Semantic similarity score between single words' and an aggregated word embeddings
Source:R/4_1_textPlotCentrality.R
textCentrality.RdtextCentrality() computes semantic similarity score between single words' word embeddings and the aggregated word embedding of all words.
Usage
textCentrality(
words,
word_embeddings,
word_types_embeddings = word_types_embeddings_df,
method = "cosine",
aggregation = "mean",
min_freq_words_test = 0
)Arguments
- words
(character) Word or text variable to be plotted.
- word_embeddings
Word embeddings from textEmbed for the words to be plotted (i.e., the aggregated word embeddings for the "words" variable).
- word_types_embeddings
Word embeddings from textEmbed for individual words (i.e., the decontextualized word embeddings).
- method
(character) Character string describing type of measure to be computed. Default is "cosine" (see also "spearmen", "pearson" as well as measures from textDistance() (which here is computed as 1 - textDistance) including "euclidean", "maximum", "manhattan", "canberra", "binary" and "minkowski").
- aggregation
(character) Method to aggregate the word embeddings (default = "mean"; see also "min", "max" or "[CLS]").
- min_freq_words_test
(numeric) Option to select words that have at least occurred a specified number of times (default = 0); when creating the semantic similarity scores.
Value
A dataframe with variables (e.g., including semantic similarity, frequencies) for the individual words that are used as input for the plotting in the textCentralityPlot function.
See also
See textCentralityPlot and textProjection.
Examples
# Computes the semantic similarity between the individual word embeddings (Iwe)
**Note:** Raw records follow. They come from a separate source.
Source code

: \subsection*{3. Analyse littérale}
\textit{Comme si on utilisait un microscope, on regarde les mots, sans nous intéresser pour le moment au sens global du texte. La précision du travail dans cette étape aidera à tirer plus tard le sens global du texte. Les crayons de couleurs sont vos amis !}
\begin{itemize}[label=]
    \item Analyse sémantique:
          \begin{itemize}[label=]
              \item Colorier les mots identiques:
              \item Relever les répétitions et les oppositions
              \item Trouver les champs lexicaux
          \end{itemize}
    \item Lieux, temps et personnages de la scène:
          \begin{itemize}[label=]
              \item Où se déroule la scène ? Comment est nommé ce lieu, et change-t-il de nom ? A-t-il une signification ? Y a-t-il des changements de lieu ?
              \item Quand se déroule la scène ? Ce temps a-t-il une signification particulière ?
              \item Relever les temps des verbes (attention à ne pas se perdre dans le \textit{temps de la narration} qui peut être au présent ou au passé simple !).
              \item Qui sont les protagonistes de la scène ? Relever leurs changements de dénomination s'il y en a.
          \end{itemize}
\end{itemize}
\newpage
# in the "harmonywords" column of the pre-installed dataset: Language_based_assessment_data_8,
# and the aggregated word embedding (Awe).
# The Awe can be interpreted the latent meaning of the text.
if (FALSE) { # \dontrun{
df_for_plotting <- textCentrality(
words = Language_based_assessment_data_8["harmonywords"],
word_embeddings = word_embeddings_4$texts$harmonywords,
word_types_embeddings = word_embeddings_4$word_types
)
# df_for_plotting contain variables (e.g., semantic similarity, frequencies) for
# the individual words that are used for plotting by the textCentralityPlot function.
} # }